Plants elongate and bend to provide access to sunlight. Despite having observed this phenomenon for centuries, scientists do not fully understand it.
Now, scientists at the Salk Institute in California, USA have discovered that two plant factors, the protein PIF7 and the growth hormone auxin, are the triggers that accelerate growth when plants are shaded and exposed to warm temperatures at the same time.

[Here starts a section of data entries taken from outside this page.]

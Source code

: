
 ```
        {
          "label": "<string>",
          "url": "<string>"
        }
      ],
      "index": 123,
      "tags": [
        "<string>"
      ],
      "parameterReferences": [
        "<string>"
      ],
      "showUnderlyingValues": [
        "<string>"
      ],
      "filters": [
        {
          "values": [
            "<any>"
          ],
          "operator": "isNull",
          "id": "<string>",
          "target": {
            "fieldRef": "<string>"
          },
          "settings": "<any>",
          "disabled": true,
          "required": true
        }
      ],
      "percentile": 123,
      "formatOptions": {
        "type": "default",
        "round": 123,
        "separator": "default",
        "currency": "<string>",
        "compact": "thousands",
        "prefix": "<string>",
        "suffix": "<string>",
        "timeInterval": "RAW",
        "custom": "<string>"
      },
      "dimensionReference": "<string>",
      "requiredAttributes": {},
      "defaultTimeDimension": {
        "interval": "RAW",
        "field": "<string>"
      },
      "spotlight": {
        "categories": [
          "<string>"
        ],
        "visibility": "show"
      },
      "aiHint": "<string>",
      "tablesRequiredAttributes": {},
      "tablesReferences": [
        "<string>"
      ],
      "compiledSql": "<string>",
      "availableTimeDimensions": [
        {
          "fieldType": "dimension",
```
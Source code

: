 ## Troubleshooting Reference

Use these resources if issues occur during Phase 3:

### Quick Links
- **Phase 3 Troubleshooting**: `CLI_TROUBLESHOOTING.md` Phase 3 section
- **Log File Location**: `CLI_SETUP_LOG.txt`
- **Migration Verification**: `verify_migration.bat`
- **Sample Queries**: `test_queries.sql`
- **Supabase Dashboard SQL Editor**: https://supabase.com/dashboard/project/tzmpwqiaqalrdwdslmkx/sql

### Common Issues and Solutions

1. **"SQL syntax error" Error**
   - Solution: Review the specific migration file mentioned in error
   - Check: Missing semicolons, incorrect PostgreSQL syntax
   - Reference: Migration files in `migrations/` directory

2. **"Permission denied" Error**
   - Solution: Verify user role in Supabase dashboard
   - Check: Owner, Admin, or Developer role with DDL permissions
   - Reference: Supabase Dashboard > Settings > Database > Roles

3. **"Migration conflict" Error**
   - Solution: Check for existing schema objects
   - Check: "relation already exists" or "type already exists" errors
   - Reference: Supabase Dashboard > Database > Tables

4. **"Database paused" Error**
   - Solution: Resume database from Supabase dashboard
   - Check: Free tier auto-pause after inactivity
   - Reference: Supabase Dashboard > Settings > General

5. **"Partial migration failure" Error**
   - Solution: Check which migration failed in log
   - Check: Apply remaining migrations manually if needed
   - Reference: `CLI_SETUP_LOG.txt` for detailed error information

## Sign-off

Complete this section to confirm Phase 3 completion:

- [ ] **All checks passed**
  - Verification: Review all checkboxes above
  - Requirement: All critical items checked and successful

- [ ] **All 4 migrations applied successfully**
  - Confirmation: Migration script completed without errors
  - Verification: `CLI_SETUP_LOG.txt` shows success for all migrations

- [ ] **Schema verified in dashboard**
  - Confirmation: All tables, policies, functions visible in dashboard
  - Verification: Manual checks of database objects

The findings, published in Nature Communications they will help scientists predict how plants will respond to climate change and increase crop productivity despite yield-damaging global temperature increases.
How do plants respond to light and temperature?
“We currently grow crops at certain densities, but our findings indicate that we will need to reduce these densities to optimize growth as our climate changes,” says lead author Professor Joanne Chory, Director of the Cell Biology Laboratory and Plant Molecular at Salk and a Howard Hughes Medical Institute investigator.
“Understanding the molecular basis of how plants respond to light and temperature will allow us to fine-tune crop density in a specific way that leads to the best yields.”
Plants return to the sun
During germination, plants quickly elongate their stems to pierce the soil to capture sunlight as quickly as possible. Normally, the stem slows its growth after exposure to sunlight. But the stem can quickly lengthen again if the plant competes with surrounding plants for sunlight or in response to warm temperatures to increase the distance between the hot soil and the plant’s leaves.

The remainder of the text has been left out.